Formally, a rule is a function f that assign to each problem P a sharing of the maximal revenue \(v\left( P\right) ,\) that is, \(\sum \nolimits _{i\in N}f_{i}\left( P\right) =v(P).\)

We now introduce several properties of rules and discuss some relationships between the properties.

Core selection says that the allocation proposed by the rule must belong to the core of the problem. Because of the definitions, we believe that \( v^{r}\left( S\right) \) represents what agents of S could obtain by themselves better than \(v^{p}\left( S\right) \) or \(v^{o}\left( S\right) .\) Thus, we select the core of the realistic game to define this property.

Core selection \(\left( cs\right) \). For each problem P,  \(f\left( P\right) \in c\left( v^{r}\right) .\)

Assume that a good not selected by the optimal solution is removed. Then the allocation proposed by the rule does not change. This property is inspired by the well known principle of independence of irrelevant alternatives (used, for instance, in bargaining problems by Nash (1950)).

Independence of irrelevant goods \(\left( iig\right) \). Let P be a problem and \(j\in M\) satisfying that \(x_{j}=0\) for any optimal solution x. Then, \(f\left( P\right) =f\left( P_{M\backslash \left\{ j\right\} }\right) .\)

We now introduce a property that guarantees that no agent has incentives to divide his/her revenue and present him/her self as a group of agents. This property is known as no advantageous splitting and it is inspired by the property of strategy-proofness introduced in O’Neill (1982). We define it in the same way as in Thomson (2003, 2015).

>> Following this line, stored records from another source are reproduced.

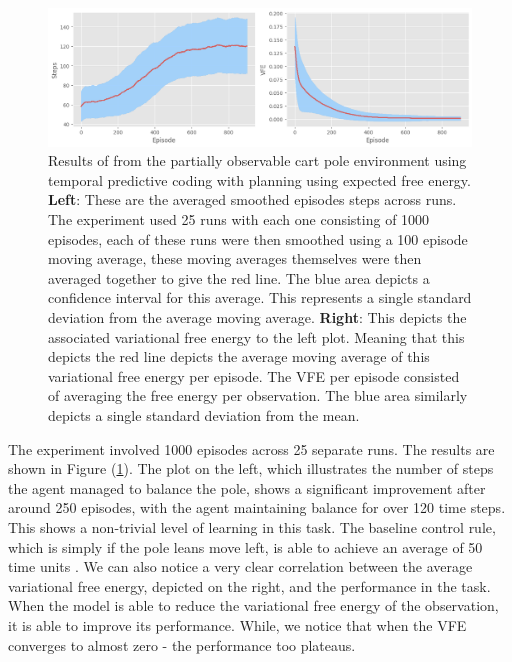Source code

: \documentclass{article}
\newcommand{\refp}[1]{(\ref{#1})}
\begin{document}
\begin{figure}[htbp]
    \centering
    \includegraphics[scale=0.5]{images/tpc.png}
    \caption{Results of from the partially observable cart pole environment using temporal predictive coding with planning using expected free energy. \textbf{Left}: These are the averaged smoothed episodes steps across runs. The experiment used 25 runs with each one consisting of 1000 episodes, each of these runs were then smoothed using a 100 episode moving average, these moving averages themselves were then averaged together to give the red line. The blue area depicts a confidence interval for this average. This represents a single standard deviation from the average moving average. \textbf{Right}: This depicts the associated variational free energy to the left plot. Meaning that this depicts the red line depicts the average moving average of this variational free energy per episode. The VFE per episode consisted of averaging the free energy per observation. The blue area similarly depicts a single standard deviation from the mean.}
    \label{fig:tpc_results}
\end{figure}

The experiment involved 1000 episodes across 25 separate runs. The results are shown in Figure \refp{fig:tpc_results}. The plot on the left, which illustrates the number of steps the agent managed to balance the pole, shows a significant improvement after around 250 episodes, with the agent maintaining balance for over 120 time steps. This shows a non-trivial level of learning in this task. The baseline control rule, which is simply if the pole leans move left, is able to achieve an average of 50 time units \citep{millidge2019combining}. We can also notice a very clear correlation between the average variational free energy, depicted on the right, and the performance in the task. When the model is able to reduce the variational free energy of the observation, it is able to improve its performance. While, we notice that when the VFE converges to almost zero - the performance too plateaus. 

\
\end{document}
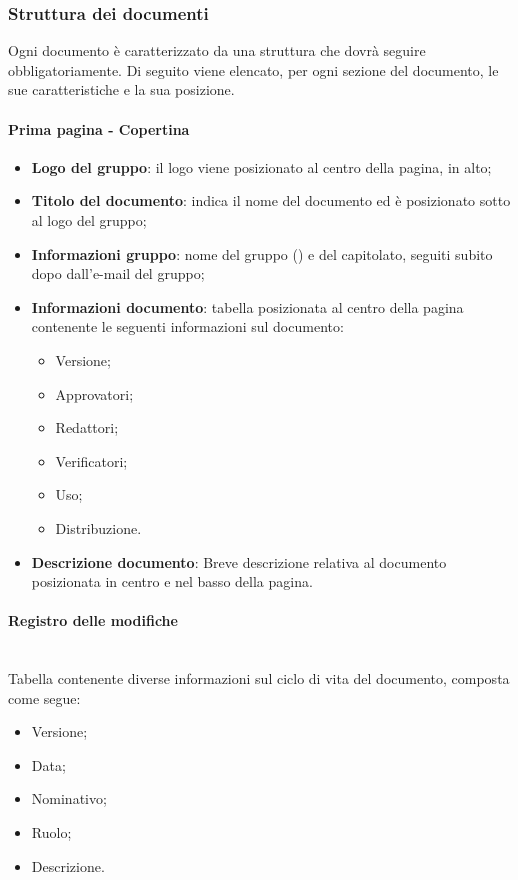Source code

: \subsubsection{Struttura dei documenti}
Ogni documento è caratterizzato da una struttura che dovrà seguire obbligatoriamente.
Di seguito viene elencato, per ogni sezione del documento, le sue caratteristiche e la sua posizione.

\paragraph{Prima pagina - Copertina}\mbox{}
\begin{itemize}
\item \textbf{Logo del gruppo}: il logo viene posizionato al centro della pagina, in alto;
\item \textbf{Titolo del documento}: indica il nome del documento ed è posizionato sotto al logo del gruppo;
\item \textbf{Informazioni gruppo}: nome del gruppo (\Gruppo{}) e del capitolato, seguiti subito dopo dall'e-mail del gruppo; 
\item \textbf{Informazioni documento}: tabella posizionata al centro della pagina contenente le seguenti informazioni sul documento:
\begin{itemize}
\item Versione;
\item Approvatori;
\item Redattori;
\item Verificatori;
\item Uso;
\item Distribuzione.
\end{itemize}
\item \textbf{Descrizione documento}: Breve descrizione relativa al documento posizionata in centro e nel basso della pagina.
\end{itemize}

\paragraph{Registro delle modifiche} \mbox{} \\
Tabella contenente diverse informazioni sul ciclo di vita del documento, composta come segue:
\begin{itemize}
\item Versione;
\item Data;
\item Nominativo;
\item Ruolo;
\item Descrizione.
\end{itemize}

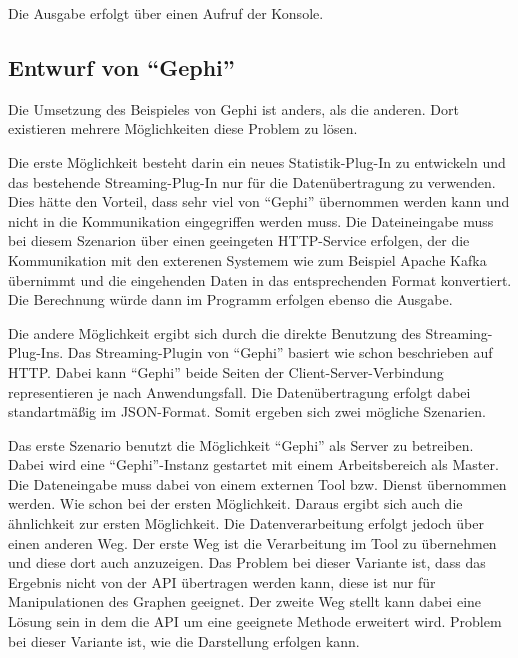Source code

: Die Ausgabe erfolgt über einen Aufruf der Konsole.

\subsection{Entwurf von \enquote{Gephi}}
Die Umsetzung des Beispieles von Gephi ist anders, als die anderen. Dort
existieren mehrere Möglichkeiten diese Problem zu lösen.

Die erste Möglichkeit besteht darin ein neues Statistik-Plug-In zu entwickeln
und das bestehende Streaming-Plug-In nur für die Datenübertragung zu verwenden.
Dies hätte den Vorteil, dass sehr viel von \enquote{Gephi} übernommen werden
kann und nicht in die Kommunikation eingegriffen werden muss. Die Dateineingabe
muss bei diesem Szenarion über einen geeingeten HTTP-Service erfolgen, der
die Kommunikation mit den exterenen Systemem wie zum Beispiel Apache Kafka
übernimmt und die eingehenden Daten in das entsprechenden Format konvertiert.
Die Berechnung würde dann im Programm erfolgen ebenso die Ausgabe.

Die andere Möglichkeit ergibt sich durch die direkte Benutzung des
Streaming-Plug-Ins. Das Streaming-Plugin von \enquote{Gephi} basiert wie schon
beschrieben auf HTTP. Dabei kann \enquote{Gephi} beide Seiten der
Client-Server-Verbindung representieren je nach Anwendungsfall. Die
Datenübertragung erfolgt dabei standartmäßig im JSON-Format. Somit ergeben sich
zwei mögliche Szenarien.

Das erste Szenario benutzt die Möglichkeit \enquote{Gephi} als Server zu
betreiben. Dabei wird eine \enquote{Gephi}-Instanz gestartet mit einem
Arbeitsbereich als Master. Die Dateneingabe muss dabei von einem externen
Tool bzw. Dienst übernommen werden. Wie schon bei der ersten Möglichkeit. Daraus
ergibt sich auch die ähnlichkeit zur ersten Möglichkeit. Die Datenverarbeitung
erfolgt jedoch über einen anderen Weg. Der erste Weg ist die Verarbeitung im
Tool zu übernehmen und diese dort auch anzuzeigen. Das Problem bei dieser Variante
ist, dass das Ergebnis nicht von der \gls{API} übertragen werden kann, diese
ist nur für Manipulationen des Graphen geeignet. Der zweite Weg stellt kann
dabei eine Lösung sein in dem die \gls{API} um eine geeignete Methode erweitert
wird. Problem bei dieser Variante ist, wie die Darstellung erfolgen kann.


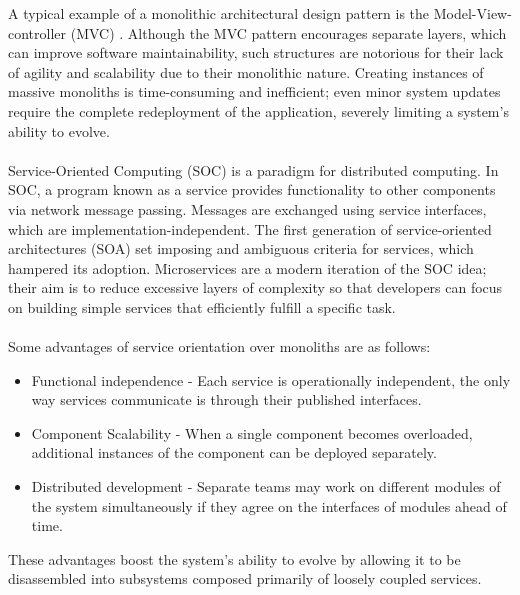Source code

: A typical example of a monolithic architectural design pattern is the Model-View-controller (MVC) \cite{mvc, microservices}.
Although the MVC pattern encourages separate layers, which can improve software maintainability,
such structures are notorious for their lack of agility and scalability due to their monolithic nature.
Creating instances of massive monoliths is time-consuming and inefficient;
even minor system updates require the complete redeployment of the application, severely limiting a system's ability to evolve.

\paragraph{}

Service-Oriented Computing (SOC) \cite{6} is a paradigm for distributed computing.
In SOC, a program known as a service provides functionality to other components via network message passing.
Messages are exchanged using service interfaces, which are implementation-independent.
The first generation of service-oriented architectures (SOA) \cite{7} set imposing and ambiguous criteria for services, which hampered its adoption.
Microservices \cite{microservices} are a modern iteration of the SOC idea;
their aim is to reduce excessive layers of complexity so that developers can focus on building simple services that efficiently fulfill a specific task.

\paragraph{}

Some advantages of service orientation over monoliths are as follows:
\begin{itemize}
    \item Functional independence - Each service is operationally independent, the only way services communicate is through their published interfaces.
    \item Component Scalability - When a single component becomes overloaded, additional instances of the component can be deployed separately.
    \item Distributed development - Separate teams may work on different modules of the system simultaneously if they agree on the interfaces of modules ahead of time.
\end{itemize}

These advantages boost the system's ability to evolve by allowing it to be disassembled into subsystems composed primarily of loosely coupled services.

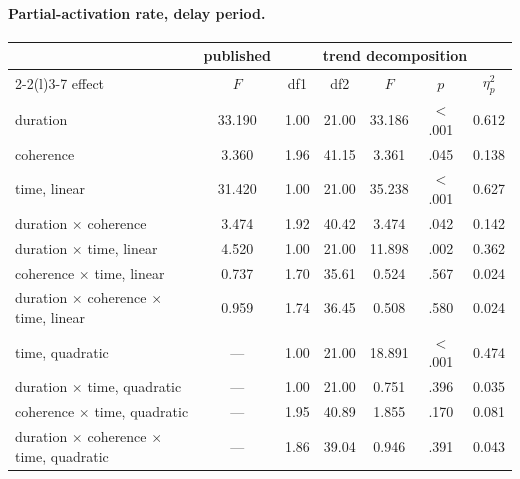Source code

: \paragraph{Partial-activation rate, delay period.}
\begin{center}\small
\begin{tabular}{lcccccc}
\toprule
 & \multicolumn{1}{c}{published} & \multicolumn{5}{c}{trend decomposition}\\
\cmidrule(lr){2-2}\cmidrule(l){3-7}
effect & $F$ & df1 & df2 & $F$ & $p$ & $\eta_p^2$\\
\midrule
duration & 33.190 & 1.00 & 21.00 & 33.186 & $<$.001 & 0.612\\
coherence & 3.360 & 1.96 & 41.15 & 3.361 & .045 & 0.138\\
time, linear & 31.420 & 1.00 & 21.00 & 35.238 & $<$.001 & 0.627\\
duration $\times$ coherence & 3.474 & 1.92 & 40.42 & 3.474 & .042 & 0.142\\
duration $\times$ time, linear & 4.520 & 1.00 & 21.00 & 11.898 & .002 & 0.362\\
coherence $\times$ time, linear & 0.737 & 1.70 & 35.61 & 0.524 & .567 & 0.024\\
duration $\times$ coherence $\times$ time, linear & 0.959 & 1.74 & 36.45 & 0.508 & .580 & 0.024\\
time, quadratic & --- & 1.00 & 21.00 & 18.891 & $<$.001 & 0.474\\
duration $\times$ time, quadratic & --- & 1.00 & 21.00 & 0.751 & .396 & 0.035\\
coherence $\times$ time, quadratic & --- & 1.95 & 40.89 & 1.855 & .170 & 0.081\\
duration $\times$ coherence $\times$ time, quadratic & --- & 1.86 & 39.04 & 0.946 & .391 & 0.043\\
\bottomrule
\end{tabular}
\end{center}

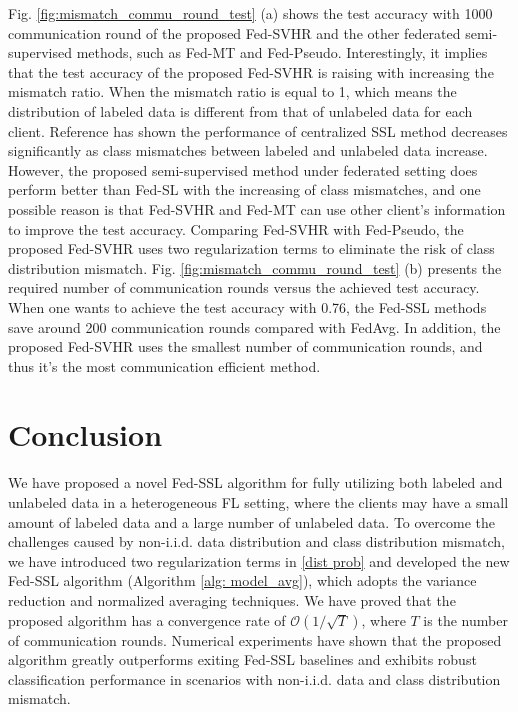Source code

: \documentclass[twoside,journal]{IEEEtran}
\begin{document}
Fig. \ref{fig:mismatch_commu_round_test} (a) shows the test accuracy with 1000 communication round  of the proposed Fed-SVHR and the other federated semi-supervised methods, such as Fed-MT and Fed-Pseudo. Interestingly, it implies that the test accuracy of the proposed Fed-SVHR is raising with increasing the mismatch ratio. When the mismatch ratio is equal to 1, which means the distribution of labeled data is different from that of unlabeled data for each client. Reference \cite{guo2020safe} has shown the performance of centralized SSL method decreases significantly as
class mismatches between labeled and unlabeled data increase.
 However, the proposed semi-supervised method under federated setting does perform better than Fed-SL with the increasing of class mismatches, and one possible reason is  that Fed-SVHR and Fed-MT can use other client's information to improve the test accuracy. Comparing  Fed-SVHR with Fed-Pseudo, the proposed Fed-SVHR uses two regularization terms to eliminate the risk of class distribution mismatch. Fig. \ref{fig:mismatch_commu_round_test} (b) presents the required number of communication rounds versus the achieved test accuracy. When one wants to achieve the test accuracy with 0.76, the Fed-SSL methods  save around 200 communication rounds compared with FedAvg. In addition, the proposed Fed-SVHR uses the smallest number of communication rounds, and thus it's the most communication efficient method.

\section{Conclusion}\label{sec: conc}
We have  proposed a novel Fed-SSL algorithm for fully utilizing both labeled and unlabeled data in a heterogeneous FL setting, where the clients may have a  small amount of labeled data and a large number of unlabeled data. To overcome the challenges caused by non-i.i.d. data distribution and class distribution mismatch, we have introduced two regularization terms in \eqref{dist prob} and developed the new Fed-SSL algorithm (Algorithm \ref{alg: model_avg}), which adopts the variance reduction and normalized averaging techniques.
 We have proved that the proposed algorithm has a convergence rate of $\mathcal{O}(1/\sqrt{T})$, where $T$ is the number of communication rounds. Numerical experiments have  shown that the proposed algorithm greatly outperforms exiting Fed-SSL baselines and exhibits robust classification performance in scenarios with non-i.i.d. data and class distribution mismatch.
\end{document}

No advantageous splitting   \(\left( nas\right) \) Let \(P=\left( N,M,W,w,p\right) \) and \(P^{\prime }=\left( N^{\prime },M,W,w,p^{\prime }\right) \) be such that \(N\subset N^{\prime }\) and there exists \(i\in N\) with \(p^{i}=p^{\prime i}+\sum \nolimits _{k\in N^{\prime }\backslash N}p^{\prime k}\) and \(p^{k}=p^{\prime k}\) for all \(k\in N\backslash \left\{ i\right\} .\) Then,

$$\begin{aligned} f_{i}\left( P^{\prime }\right) +\sum \limits _{k\in N^{\prime }\backslash N}f_{k}\left( P^{\prime }\right) \le f_{i}\left( P\right) . \end{aligned}$$

Darmann and Klamler (2014) consider the property of pairwise split-proofness, which is related in its motivation to nas. There are several differences between pairwise split-proofness and nas. First, we only consider the case when an agent is divided into several agents. Second, when one agent is divided into several (or several join together as a single agent), in Darmann and Klamler (2014) each agent must approve different goods. Since our model is more general we allow different agents to approve the same good. Third, in Darmann and Klamler (2014) the property says that agents who do not split should not be affected. In our case (as in the bankruptcy problem) we say that agents that split are not better off.

The idea of the following property is to set an upper bound on the revenue received by each agent. In our case, each agent can receive no more than the revenue that he/she receives when he/she can use the whole knapsack.

For each problem P and each \(i\in N\) we define the maximum aspiration of agent i as \(MA_{i}\left( P\right) =\max \limits _{x\in FS\left( P\right) }u_{i}\left( x\right) .\) Notice that \(MA_{i}\left( P\right) =v^{o}\left( i\right) .\)

Maximum aspirations \(\left( ma\right) \) For each problem P and each \(i\in N,\) \(f_{i}\left( P\right) \le MA_{i}\left( P\right) .\)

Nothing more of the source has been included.